Start of Information given
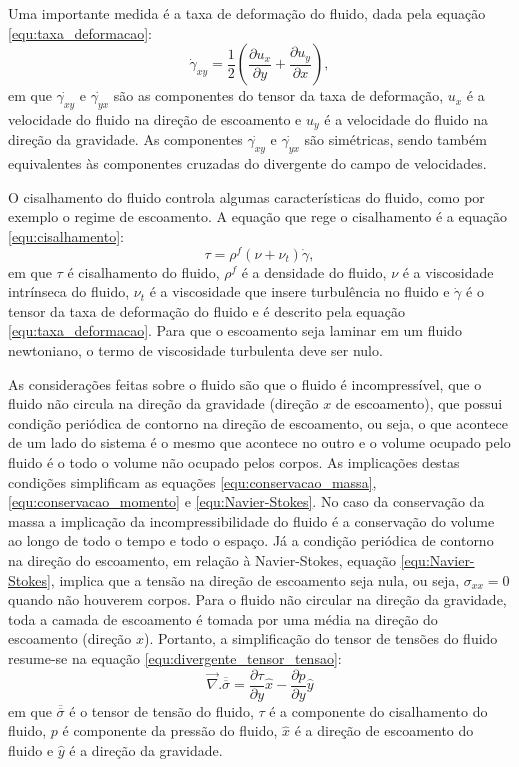     Uma importante medida é a taxa de deformação do fluido, dada pela equação \ref{equ:taxa_deformacao}:
\begin{equation}
    \label{equ:taxa_deformacao}
    \dot{\gamma}_{xy} = \frac{1}{2} \left(\frac{\partial u_{x}}{\partial y} +\frac{\partial u_{y}}{\partial x} \right),
\end{equation}
em que $\dot{\gamma_{xy}}$ e $\dot{\gamma_{yx}}$ são as componentes do tensor da taxa de deformação, $u_{x}$ é a velocidade do fluido na direção de escoamento e $u_{y}$ é a velocidade do fluido na direção da gravidade. As componentes $\dot{\gamma_{xy}}$ e $\dot{\gamma_{yx}}$ são simétricas, sendo também equivalentes às componentes cruzadas do divergente do campo de velocidades.

    O cisalhamento do fluido controla algumas características do fluido, como por exemplo o regime de escoamento. A equação que rege o cisalhamento é a equação \ref{equ:cisalhamento}:
\begin{equation}
    \label{equ:cisalhamento}
    \tau = \rho^{f}(\nu+\nu_{t})\dot{\gamma},
\end{equation}
em que $\tau$ é cisalhamento do fluido, $\rho^{f}$ é a densidade do fluido, $\nu$ é a viscosidade intrínseca do fluido, $\nu_{t}$ é a viscosidade que insere turbulência no fluido e $\dot{\gamma}$ é o tensor da taxa de deformação do fluido e é descrito pela equação \ref{equ:taxa_deformacao}. Para que o escoamento seja laminar em um fluido newtoniano, o termo de viscosidade turbulenta deve ser nulo.

    As considerações feitas sobre o fluido são que o fluido é incompressível, que o fluido não circula na direção da gravidade (direção $x$ de escoamento), que possui condição periódica de contorno na direção de escoamento, ou seja, o que acontece de um lado do sistema é o mesmo que acontece no outro e o volume ocupado pelo fluido é o todo o volume não ocupado pelos corpos. As implicações destas condições simplificam as equações \ref{equ:conservacao_massa}, \ref{equ:conservacao_momento} e \ref{equ:Navier-Stokes}. No caso da conservação da massa a implicação da incompressibilidade do fluido é a conservação do volume ao longo de todo o tempo e todo o espaço. Já a condição periódica de contorno na direção do escoamento, em relação à  Navier-Stokes, equação \ref{equ:Navier-Stokes}, implica que a tensão na direção de escoamento seja nula, ou seja, $\sigma_{xx} = 0$ quando não houverem corpos. Para o fluido não circular na direção da gravidade, toda a camada de escoamento é tomada por uma média na direção do escoamento (direção $x$). Portanto, a simplificação do tensor de tensões do fluido resume-se na equação \ref{equ:divergente_tensor_tensao}:
\begin{equation}
    \label{equ:divergente_tensor_tensao}
    \vec{\nabla}.\overline{\overline{\sigma}} = \frac{\partial \tau}{\partial y} \hat{x} - \frac{\partial p}{\partial y} \hat{y}
\end{equation}
em que $\overline{\overline{\sigma}}$ é o tensor de tensão do fluido, $\tau$ é a componente do cisalhamento do fluido, $p$ é componente da pressão do fluido, $\hat{x}$ é a direção de escoamento do fluido e $\hat{y}$ é a direção da gravidade.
End of Information given
> **What the exercise asks**: What the answer must hold: all the data above, given again exactly, without pictures.

> **The completed task**:
     Uma importante medida é a taxa de deformação do fluido, dada pela equação \ref{equ:taxa_deformacao}:
\begin{equation}
    \label{equ:taxa_deformacao}
    \dot{\gamma}_{xy} = \frac{1}{2} \left(\frac{\partial u_{x}}{\partial y} +\frac{\partial u_{y}}{\partial x} \right),
\end{equation}
em que $\dot{\gamma_{xy}}$ e $\dot{\gamma_{yx}}$ são as componentes do tensor da taxa de deformação, $u_{x}$ é a velocidade do fluido na direção de escoamento e $u_{y}$ é a velocidade do fluido na direção da gravidade. As componentes $\dot{\gamma_{xy}}$ e $\dot{\gamma_{yx}}$ são simétricas, sendo também equivalentes às componentes cruzadas do divergente do campo de velocidades.

    O cisalhamento do fluido controla algumas características do fluido, como por exemplo o regime de escoamento. A equação que rege o cisalhamento é a equação \ref{equ:cisalhamento}:
\begin{equation}
    \label{equ:cisalhamento}
    \tau = \rho^{f}(\nu+\nu_{t})\dot{\gamma},
\end{equation}
em que $\tau$ é cisalhamento do fluido, $\rho^{f}$ é a densidade do fluido, $\nu$ é a viscosidade intrínseca do fluido, $\nu_{t}$ é a viscosidade que insere turbulência no fluido e $\dot{\gamma}$ é o tensor da taxa de deformação do fluido e é descrito pela equação \ref{equ:taxa_deformacao}. Para que o escoamento seja laminar em um fluido newtoniano, o termo de viscosidade turbulenta deve ser nulo.

    As considerações feitas sobre o fluido são que o fluido é incompressível, que o fluido não circula na direção da gravidade (direção $x$ de escoamento), que possui condição periódica de contorno na direção de escoamento, ou seja, o que acontece de um lado do sistema é o mesmo que acontece no outro e o volume ocupado pelo fluido é o todo o volume não ocupado pelos corpos. As implicações destas condições simplificam as equações \ref{equ:conservacao_massa}, \ref{equ:conservacao_momento} e \ref{equ:Navier-Stokes}. No caso da conservação da massa a implicação da incompressibilidade do fluido é a conservação do volume ao longo de todo o tempo e todo o espaço. Já a condição periódica de contorno na direção do escoamento, em relação à  Navier-Stokes, equação \ref{equ:Navier-Stokes}, implica que a tensão na direção de escoamento seja nula, ou seja, $\sigma_{xx} = 0$ quando não houverem corpos. Para o fluido não circular na direção da gravidade, toda a camada de escoamento é tomada por uma média na direção do escoamento (direção $x$). Portanto, a simplificação do tensor de tensões do fluido resume-se na equação \ref{equ:divergente_tensor_tensao}:
\begin{equation}
    \label{equ:divergente_tensor_tensao}
    \vec{\nabla}.\overline{\overline{\sigma}} = \frac{\partial \tau}{\partial y} \hat{x} - \frac{\partial p}{\partial y} \hat{y}
\end{equation}
em que $\overline{\overline{\sigma}}$ é o tensor de tensão do fluido, $\tau$ é a componente do cisalhamento do fluido, $p$ é componente da pressão do fluido, $\hat{x}$ é a direção de escoamento do fluido e $\hat{y}$ é a direção da gravidade.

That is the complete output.